Exercise description
Every line from the one containing "This chapter explains" to the last line of the listing below should be given again exactly.
**** Source material
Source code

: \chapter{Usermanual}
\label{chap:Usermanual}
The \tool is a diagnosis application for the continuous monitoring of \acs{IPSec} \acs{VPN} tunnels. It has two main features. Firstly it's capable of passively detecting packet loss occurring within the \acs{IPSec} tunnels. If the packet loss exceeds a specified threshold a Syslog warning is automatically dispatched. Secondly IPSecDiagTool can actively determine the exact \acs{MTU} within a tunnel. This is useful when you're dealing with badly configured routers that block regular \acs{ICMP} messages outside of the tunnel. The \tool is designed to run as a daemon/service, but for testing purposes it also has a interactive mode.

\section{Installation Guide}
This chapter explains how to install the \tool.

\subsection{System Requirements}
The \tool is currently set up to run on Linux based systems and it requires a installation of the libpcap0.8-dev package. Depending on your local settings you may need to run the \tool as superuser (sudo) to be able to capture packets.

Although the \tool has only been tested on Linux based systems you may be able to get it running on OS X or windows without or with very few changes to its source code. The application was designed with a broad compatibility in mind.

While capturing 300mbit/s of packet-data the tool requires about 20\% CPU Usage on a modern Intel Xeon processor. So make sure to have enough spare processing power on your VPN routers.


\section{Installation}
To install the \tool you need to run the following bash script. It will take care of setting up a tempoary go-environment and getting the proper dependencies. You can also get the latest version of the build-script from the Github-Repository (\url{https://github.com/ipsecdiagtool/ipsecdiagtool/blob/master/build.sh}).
********
Task output
This chapter explains how to install the \tool.

\subsection{System Requirements}
The \tool is currently set up to run on Linux based systems and it requires a installation of the libpcap0.8-dev package. Depending on your local settings you may need to run the \tool as superuser (sudo) to be able to capture packets.

Although the \tool has only been tested on Linux based systems you may be able to get it running on OS X or windows without or with very few changes to its source code. The application was designed with a broad compatibility in mind.

While capturing 300mbit/s of packet-data the tool requires about 20\% CPU Usage on a modern Intel Xeon processor. So make sure to have enough spare processing power on your VPN routers.


\section{Installation}
To install the \tool you need to run the following bash script. It will take care of setting up a tempoary go-environment and getting the proper dependencies. You can also get the latest version of the build-script from the Github-Repository (\url{https://github.com/ipsecdiagtool/ipsecdiagtool/blob/master/build.sh}).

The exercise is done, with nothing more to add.